An Efficient Data Assimilation Technique Using the Karhunen-Loeve Kalman Filter

* Lu, Z (zhiming@lanl.gov) , Hydrology, Geochemistry, and Geology Group, Los Alamos National Laboratory, MS T003, Los Alamos, NM 87545 United States
Zhang, D (donzhang@ou.edu) , Mewbourne School of Petroleum and Geological Engineering, University of Oklahoma, 100 East Boyd, SEC T301, Norman, OK 73019 United States

The Kalman filter has been widely applied for assimilating new measurements to continuously update the estimate of state variables. The standard Kalman filtering scheme requires computing and storing the covariance matrix of state variables, which is computationally expensive for large-scale problems with millions of grid nodes.
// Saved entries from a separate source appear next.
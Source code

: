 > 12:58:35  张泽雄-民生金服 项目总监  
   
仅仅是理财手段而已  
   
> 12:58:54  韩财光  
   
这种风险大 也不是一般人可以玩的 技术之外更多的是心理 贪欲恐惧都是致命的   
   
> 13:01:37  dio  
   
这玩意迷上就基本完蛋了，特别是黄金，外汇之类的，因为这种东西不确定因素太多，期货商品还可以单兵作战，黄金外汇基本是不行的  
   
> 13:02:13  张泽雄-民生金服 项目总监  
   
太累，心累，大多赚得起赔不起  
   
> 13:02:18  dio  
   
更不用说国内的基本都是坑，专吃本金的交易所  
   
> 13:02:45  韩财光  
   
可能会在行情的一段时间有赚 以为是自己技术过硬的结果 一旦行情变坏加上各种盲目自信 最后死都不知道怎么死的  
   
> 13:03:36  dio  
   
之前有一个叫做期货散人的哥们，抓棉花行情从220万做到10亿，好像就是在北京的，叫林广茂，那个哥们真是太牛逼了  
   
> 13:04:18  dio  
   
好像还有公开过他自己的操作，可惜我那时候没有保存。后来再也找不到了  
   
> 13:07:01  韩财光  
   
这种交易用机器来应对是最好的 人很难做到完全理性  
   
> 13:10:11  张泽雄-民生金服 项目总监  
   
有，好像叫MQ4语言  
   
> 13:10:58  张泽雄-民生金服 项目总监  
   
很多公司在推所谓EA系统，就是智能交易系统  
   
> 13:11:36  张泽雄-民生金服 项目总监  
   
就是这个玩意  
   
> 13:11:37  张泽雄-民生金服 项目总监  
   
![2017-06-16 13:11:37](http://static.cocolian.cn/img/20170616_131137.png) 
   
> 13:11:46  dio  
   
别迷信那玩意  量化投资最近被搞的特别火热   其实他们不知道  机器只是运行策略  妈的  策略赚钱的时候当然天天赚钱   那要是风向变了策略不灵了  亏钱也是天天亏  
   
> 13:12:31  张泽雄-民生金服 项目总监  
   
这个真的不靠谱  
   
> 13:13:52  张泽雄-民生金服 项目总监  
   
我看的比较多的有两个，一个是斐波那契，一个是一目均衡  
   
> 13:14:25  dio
In the ensemble Kalman filter, this problem is alleviated with sampling from a limited number of realizations and computing the required subset of the covariance matrix at each update. However, the goodness of the (ensemble) covariance approximated from the limited ensemble depends on the number of realizations used. In this study, we propose a new Kalman filtering scheme based on Karhunen-Loeve or other orthogonal polynomial decompositions of the state vector. We consider flow in heterogeneous reservoirs with spatial variability in permeability. The pressure is measured at some locations at various time intervals. The aim is to characterize the permeability field and to predict the mean pressure and its uncertainty at a future time. In our scheme, the covariance of the permeability is approximated by a small set of eigenvalues and eigenfunctions using the Karhunen-Loeve (KL) decomposition, and reconstruction of this covariance from the KL decomposition can be done whenever needed. In each update, the forward problem is solved using the KL-based moment method, giving a set of functions from which the mean and covariance of the state variables can be constructed, when needed. The statistics of both the permeability field and the pressure field are then updated with the available measurements at this time using the auto-covariance of the pressure and the cross-covariance between the head and permeability from the forward problem. We illustrated our algorithm for a synthetic heterogeneous reservoir and results are compared with those from the exiting methods.